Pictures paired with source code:

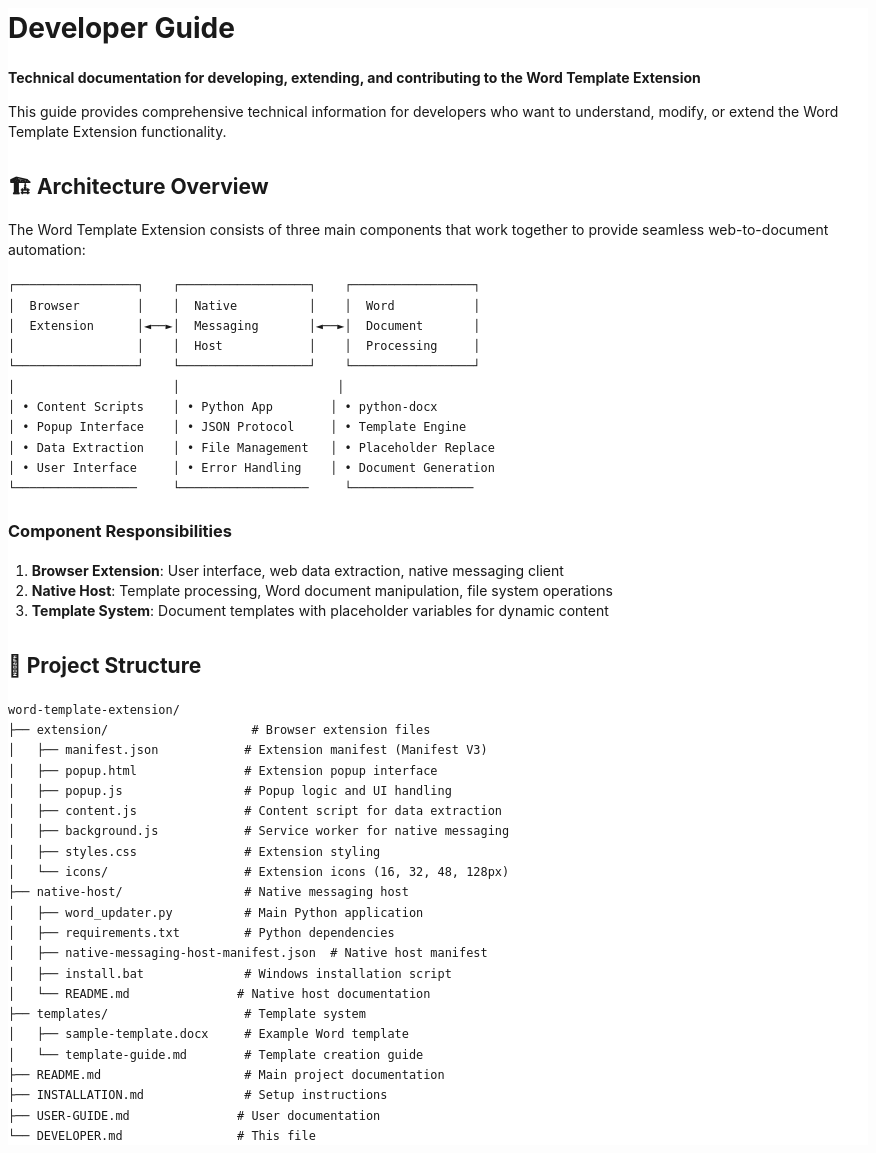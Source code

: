 # Developer Guide

**Technical documentation for developing, extending, and contributing to the Word Template Extension**

This guide provides comprehensive technical information for developers who want to understand, modify, or extend the Word Template Extension functionality.

## 🏗️ Architecture Overview

The Word Template Extension consists of three main components that work together to provide seamless web-to-document automation:

```
┌─────────────────┐    ┌──────────────────┐    ┌─────────────────┐
│  Browser        │    │  Native          │    │  Word           │
│  Extension      │◄──►│  Messaging       │◄──►│  Document       │
│                 │    │  Host            │    │  Processing     │
└─────────────────┘    └──────────────────┘    └─────────────────┘
│                      │                      │
│ • Content Scripts    │ • Python App        │ • python-docx
│ • Popup Interface    │ • JSON Protocol     │ • Template Engine
│ • Data Extraction    │ • File Management   │ • Placeholder Replace
│ • User Interface     │ • Error Handling    │ • Document Generation
└─────────────────     └──────────────────     └─────────────────
```

### Component Responsibilities

1. **Browser Extension**: User interface, web data extraction, native messaging client
2. **Native Host**: Template processing, Word document manipulation, file system operations
3. **Template System**: Document templates with placeholder variables for dynamic content

## 📁 Project Structure

```
word-template-extension/
├── extension/                    # Browser extension files
│   ├── manifest.json            # Extension manifest (Manifest V3)
│   ├── popup.html               # Extension popup interface
│   ├── popup.js                 # Popup logic and UI handling
│   ├── content.js               # Content script for data extraction
│   ├── background.js            # Service worker for native messaging
│   ├── styles.css               # Extension styling
│   └── icons/                   # Extension icons (16, 32, 48, 128px)
├── native-host/                 # Native messaging host
│   ├── word_updater.py          # Main Python application
│   ├── requirements.txt         # Python dependencies
│   ├── native-messaging-host-manifest.json  # Native host manifest
│   ├── install.bat              # Windows installation script
│   └── README.md               # Native host documentation
├── templates/                   # Template system
│   ├── sample-template.docx     # Example Word template
│   └── template-guide.md        # Template creation guide
├── README.md                    # Main project documentation
├── INSTALLATION.md              # Setup instructions
├── USER-GUIDE.md               # User documentation
└── DEVELOPER.md                # This file
```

**AIM OF THE EXERCISE**
Lines in the data that include the word "README" should all be copied.

**WRITTEN RESPONSE**
│   └── README.md               # Native host documentation
├── README.md                    # Main project documentation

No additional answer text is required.